Whatever plans Mr Putin had for the Sochi Olympics, it is unlikely he had wanted a PR disaster. Yet the combination of terrorism, homophobic laws and corruption has brought nothing but negative headlines over the past few weeks.
In relation to corruption, Russia has already won the gold medal - and is probably the all-time winner. I will not rehearse here the endless litany of allegations - they are well captured elsewhere, including on the website of the perennial thorn in Mr Putin's side, Alexi Navalny. The head of Transparency International in Russia, Elena Panfilova, spoke in the British parliament about this earlier this week.
Here are three things of great concern:
1. The sheer shamelessness
Corruption on this scale is breath-taking, but not unusual in Russia. Its huge natural resources provide splendid opportunities for plunder. The fact that it has been permitted at the Sochi Olympics, when it is obvious that the eyes of the world would be watching, is the concern. Russia's corruption problem is the world's problem, because Russia, with a UN veto, G8 membership and lots of money, is an influential player in the world.
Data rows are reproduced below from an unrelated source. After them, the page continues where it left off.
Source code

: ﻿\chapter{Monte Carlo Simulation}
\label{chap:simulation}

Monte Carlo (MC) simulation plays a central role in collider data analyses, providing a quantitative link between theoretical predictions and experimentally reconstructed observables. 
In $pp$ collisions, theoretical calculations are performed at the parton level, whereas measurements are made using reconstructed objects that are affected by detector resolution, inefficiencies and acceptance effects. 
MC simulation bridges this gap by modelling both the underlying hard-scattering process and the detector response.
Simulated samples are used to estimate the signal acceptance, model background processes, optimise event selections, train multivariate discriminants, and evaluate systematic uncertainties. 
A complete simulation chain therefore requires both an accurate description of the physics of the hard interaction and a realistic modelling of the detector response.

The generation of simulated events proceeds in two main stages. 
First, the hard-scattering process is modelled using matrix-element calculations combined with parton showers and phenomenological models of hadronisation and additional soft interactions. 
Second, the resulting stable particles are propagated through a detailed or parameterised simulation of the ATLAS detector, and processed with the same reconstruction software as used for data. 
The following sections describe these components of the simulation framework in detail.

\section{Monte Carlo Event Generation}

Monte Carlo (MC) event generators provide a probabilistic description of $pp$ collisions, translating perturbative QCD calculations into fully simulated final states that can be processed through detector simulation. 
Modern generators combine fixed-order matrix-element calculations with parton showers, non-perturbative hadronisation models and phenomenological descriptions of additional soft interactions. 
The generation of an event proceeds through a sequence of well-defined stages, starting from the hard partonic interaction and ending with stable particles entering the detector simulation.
Yet it ranks as number 127 out of 177 on the Corruption Perceptions Index, a shamefully poor performance for a G8 country. Despite this, Russia is part of a body of countries that we turn to in order to help create, enforce and safeguard international laws on corruption. Sochi demonstrates that the Russian government is not merely out of line with that international endeavour, but willing to flaunt its values to the contrary.
2. How long courage can endure
Perhaps the most unintentionally laugh out-loud funny remark on corruption at Sochi was Mr Putin's statement '"If anybody has got this information, please show this to us. But so far we haven't seen anything except speculation." Well, Mr Putin, might that have anything to do with the fact that journalists who speak out against your regime are murdered, and that you have passed laws to close down independent NGOs like Transparency International? Not to mention the fact that evidence has previously been presented but ignored. The citizens of Russia have shown immense courage in the face of the corruption that blights their daily lives and the long-term development of their country. But the corrupt have a huge stake in keeping themselves in power whatever the cost to the citizens they were 'elected' to serve. Russian courage is legendary and Russia's dissidents are respected the world over; but I wonder how long they can endure in the face of their government's onslaught.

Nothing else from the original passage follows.